The answer is, it really varies. It even varies from subject area to subject area. Probably most of the time, the difference is whether you take a language or not. Physics major with a year of German, BA. Music major with no language, BS.
Does it make sense? Not necessarily. But I don't expect things to make sense. It's one of the secrets to my success. :-)
Actually, at a certain point, the drive to order and standardization can be the enemy of innovation and functionality. In this age, a house of brands is far more likely to survive than a brand of houses, IMO.
I did have a passing thought in this meeting, one that probably would never fly anywhere. But I think running through it gives a sense of the whacky place we're at in education.

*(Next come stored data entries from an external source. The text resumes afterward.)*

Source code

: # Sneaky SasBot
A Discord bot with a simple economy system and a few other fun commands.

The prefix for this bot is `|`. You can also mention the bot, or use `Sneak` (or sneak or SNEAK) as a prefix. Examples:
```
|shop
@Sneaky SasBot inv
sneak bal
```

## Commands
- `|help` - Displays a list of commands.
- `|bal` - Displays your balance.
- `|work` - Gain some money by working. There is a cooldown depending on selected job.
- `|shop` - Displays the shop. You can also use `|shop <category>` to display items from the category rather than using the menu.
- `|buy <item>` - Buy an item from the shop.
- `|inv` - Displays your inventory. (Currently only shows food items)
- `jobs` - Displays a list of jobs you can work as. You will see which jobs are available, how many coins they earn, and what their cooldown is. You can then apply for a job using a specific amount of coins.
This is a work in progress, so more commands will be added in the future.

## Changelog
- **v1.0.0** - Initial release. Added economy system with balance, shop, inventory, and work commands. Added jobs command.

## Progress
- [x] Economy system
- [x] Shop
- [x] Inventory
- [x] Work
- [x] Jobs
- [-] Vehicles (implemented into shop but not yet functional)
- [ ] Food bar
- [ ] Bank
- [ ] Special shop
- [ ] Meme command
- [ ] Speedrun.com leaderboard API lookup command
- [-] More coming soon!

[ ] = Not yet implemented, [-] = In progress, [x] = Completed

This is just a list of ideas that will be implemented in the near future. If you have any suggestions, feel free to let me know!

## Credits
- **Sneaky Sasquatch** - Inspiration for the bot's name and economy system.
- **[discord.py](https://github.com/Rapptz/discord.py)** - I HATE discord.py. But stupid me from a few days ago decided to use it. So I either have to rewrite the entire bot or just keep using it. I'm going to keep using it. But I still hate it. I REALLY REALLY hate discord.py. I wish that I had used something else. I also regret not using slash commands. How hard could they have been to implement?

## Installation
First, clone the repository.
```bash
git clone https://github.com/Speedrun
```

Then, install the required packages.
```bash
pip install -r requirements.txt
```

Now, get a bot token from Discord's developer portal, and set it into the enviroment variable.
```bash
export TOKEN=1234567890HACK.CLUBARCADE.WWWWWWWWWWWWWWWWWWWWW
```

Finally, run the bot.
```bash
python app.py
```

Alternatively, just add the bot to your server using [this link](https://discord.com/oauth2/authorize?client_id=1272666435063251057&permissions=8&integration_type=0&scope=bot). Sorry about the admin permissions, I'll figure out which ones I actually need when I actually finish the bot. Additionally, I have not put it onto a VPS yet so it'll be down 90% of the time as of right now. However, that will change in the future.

Given the education climate--drive to reduce costs, drive to do gen eds online or locally, drive to cut down the number of years--I wondered if the BS degree somewhere might become a "light infantry" degree, shorter than the BA. BA minus most of the liberal arts = BS.
So the advantage of the BS would be shorter and cheaper. It would focus on the knowledge and skills of a specific discipline.
How would you market the BA then? You'd say, "A person with a BA is probably going to be a better thinker." "A person with a BA will be better equipped to make ethical decisions." "The BA person will probably do better with interpersonal relationships." "The BA person will likely make a better leader."
Now for the reality check. Do the liberal arts do these things now in our college curricula? Or do we just make students take a set of courses they perceive to be irrelevant even after they have taken them. If so, then we educators are responsible for killing the liberal arts by making them boring and irrelevant.
I have never questioned the value of the liberal arts in education. I have always questioned the value of how ineffectively we seem to teach them.